Greens welcome dioxin budget initiative
Speech to Parliament - General Debate
Speaker number one
Delivered at 3.10pm

The Green Party is delighted to announce today that another successful Green Party budget bid - for a half a million dollar programme of dioxin soil testing for up to 45 residential and former sawmill sites, and air testing for up to 15 industrial plants around the country.

This budget bid is an example of the Greens working with this Government and making a real difference to the health of both New Zealanders and our environment.

We are absolutely delighted that the Government has agreed to this bid, which is, in our view, the first comprehensive step in a long-term strategy to clean up dioxin contaminated sites in New Zealand.

Dioxin contamination is one of the key environmental health issues confronting New Zealand - one of the key environmental cancer risks that we face in this country.

And all of us have a one in a 100 chance of developing a fatal cancer as a result of our exposure to dioxins.

Dioxins are one of the world's most dangerous chemicals.
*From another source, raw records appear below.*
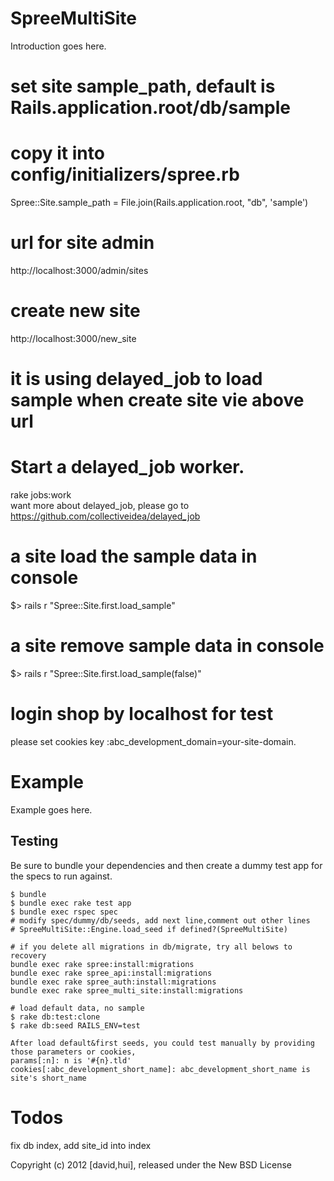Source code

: SpreeMultiSite
==============

Introduction goes here.
  # set site sample_path, default is Rails.application.root/db/sample
  # copy it into config/initializers/spree.rb
  Spree::Site.sample_path = File.join(Rails.application.root, "db", 'sample')  
  # url for site admin
  http://localhost:3000/admin/sites

  # create new site
  http://localhost:3000/new_site

  # it is using delayed_job to load sample when create site vie above url
  # Start a delayed_job worker.
  rake jobs:work  
  want more about delayed_job, please go to https://github.com/collectiveidea/delayed_job

  # a site load the sample data in console
  $> rails r "Spree::Site.first.load_sample"

  # a site remove sample data in console
  $> rails r "Spree::Site.first.load_sample(false)"

  # login shop by localhost for test
  please set cookies key :abc_development_domain=your-site-domain.

Example
=======

Example goes here.

Testing
-------

Be sure to bundle your dependencies and then create a dummy test app for the specs to run against.

    $ bundle
    $ bundle exec rake test app
    $ bundle exec rspec spec
    # modify spec/dummy/db/seeds, add next line,comment out other lines
    # SpreeMultiSite::Engine.load_seed if defined?(SpreeMultiSite)

    # if you delete all migrations in db/migrate, try all belows to recovery
    bundle exec rake spree:install:migrations
    bundle exec rake spree_api:install:migrations
    bundle exec rake spree_auth:install:migrations
    bundle exec rake spree_multi_site:install:migrations

    # load default data, no sample
    $ rake db:test:clone
    $ rake db:seed RAILS_ENV=test

    After load default&first seeds, you could test manually by providing those parameters or cookies,
    params[:n]: n is '#{n}.tld'
    cookies[:abc_development_short_name]: abc_development_short_name is site's short_name

Todos
=======
fix db index, add site_id into index  

Copyright (c) 2012 [david,hui], released under the New BSD License
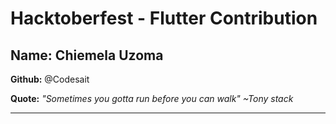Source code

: # Hacktoberfest - Flutter Contribution

## Name: Chiemela Uzoma

**Github:** @Codesait

**Quote:** *"Sometimes you gotta run before you can walk" ~Tony stack*

---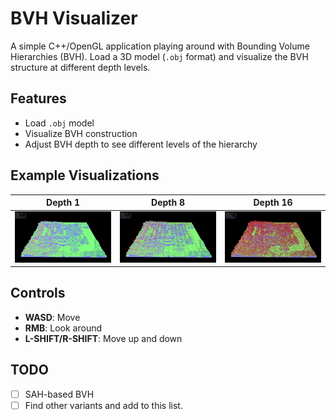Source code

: # BVH Visualizer

A simple C++/OpenGL application playing around with Bounding Volume Hierarchies (BVH). Load a 3D model (`.obj` format) and visualize the BVH structure at different depth levels.

## Features

- Load `.obj` model
- Visualize BVH construction
- Adjust BVH depth to see different levels of the hierarchy

## Example Visualizations

| Depth 1 | Depth 8 | Depth 16 |
|---------|---------|----------|
| ![Depth 1](depth1.png) | ![Depth 8](depth8.png) | ![Depth 16](depth16.png) |

## Controls

- **WASD**: Move
- **RMB**: Look around
- **L-SHIFT/R-SHIFT**: Move up and down

## TODO

- [ ] SAH-based BVH
- [ ] Find other variants and add to this list.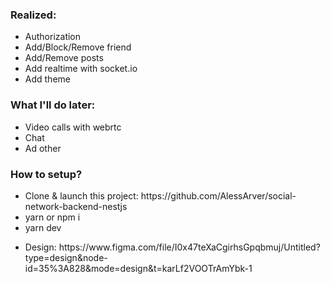 <h3>Realized:</h3>
<ul>
  <li>Authorization</li>
  <li>Add/Block/Remove friend</li>
  <li>Add/Remove posts</li>
  <li>Add realtime with socket.io</li>
  <li>Add theme</li>
</ul>

<h3>What I'll do later:</h3>
<ul>
  <li>Video calls with webrtc</li>
  <li>Chat</li>
  <li>Ad other</li>
</ul>

<h3>How to setup?</h3>
<ul>
  <li>Clone & launch this project: https://github.com/AlessArver/social-network-backend-nestjs</li>
  <li>yarn or npm i</li>
  <li>yarn dev</li>
</ul>

<ul>
  <li>Design: https://www.figma.com/file/I0x47teXaCgirhsGpqbmuj/Untitled?type=design&node-id=35%3A828&mode=design&t=karLf2VOOTrAmYbk-1</li>
</ul>

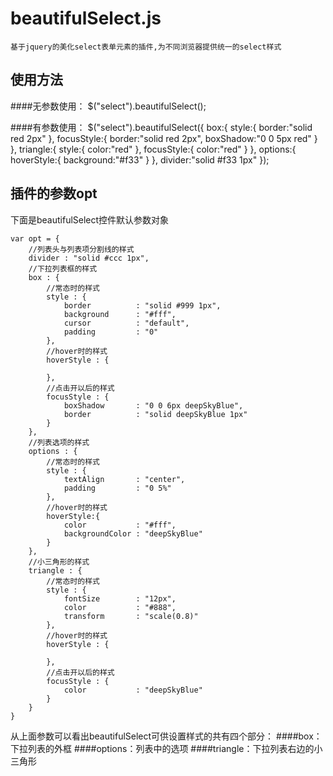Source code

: beautifulSelect.js
===============
	基于jquery的美化select表单元素的插件,为不同浏览器提供统一的select样式



使用方法
--------------------
####无参数使用：
	$("select").beautifulSelect();

####有参数使用：
	$("select").beautifulSelect({
					box:{
						style:{
							border:"solid red 2px"
						},
						focusStyle:{
							border:"solid red 2px",
							boxShadow:"0 0 5px red"
						}
					},
					triangle:{
						style:{
							color:"red"
						},
						focusStyle:{
							color:"red"
						}
					},
					options:{
						hoverStyle:{
							background:"#f33"
						}
					},
					divider:"solid #f33 1px"
				});
	


插件的参数opt
--------------
下面是beautifulSelect控件默认参数对象

	var opt = {
		//列表头与列表项分割线的样式
		divider : "solid #ccc 1px",
		//下拉列表框的样式
		box : {
			//常态时的样式
			style : {
				border          : "solid #999 1px",
				background      : "#fff",
				cursor          : "default",
				padding         : "0"
			},
			//hover时的样式
			hoverStyle : {
				
			},
			//点击开以后的样式
			focusStyle : {
				boxShadow       : "0 0 6px deepSkyBlue",
				border          : "solid deepSkyBlue 1px"
			}
		},
		//列表选项的样式
		options : {
			//常态时的样式
			style : {
				textAlign       : "center",
				padding         : "0 5%"
			},
			//hover时的样式
			hoverStyle:{
				color           : "#fff",
				backgroundColor : "deepSkyBlue"
			}
		},
		//小三角形的样式
		triangle : {
			//常态时的样式
			style : {
				fontSize        : "12px",
				color           : "#888",
				transform       : "scale(0.8)"
			},
			//hover时的样式
			hoverStyle : {
				
			},
			//点击开以后的样式
			focusStyle : {
				color           : "deepSkyBlue"
			}
		}
	}

从上面参数可以看出beautifulSelect可供设置样式的共有四个部分：
####box：下拉列表的外框
####options：列表中的选项
####triangle：下拉列表右边的小三角形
They build up in the fatty tissue in humans and animals, and can remain in our bodies for years.

We know dioxin is a known human carcinogen and that there is no safe level of dioxin in the environment.

We know that thousands of New Zealanders have been unknowingly exposed to unacceptably high levels of dioxin because successive governments and local Councils have turned a blind eye to industrial activities that result in dioxins and allowed heavily polluting industries such as timber mills and chemical factories to operate in an almost unregulated manner - even after they were warned of the dangers of dioxins.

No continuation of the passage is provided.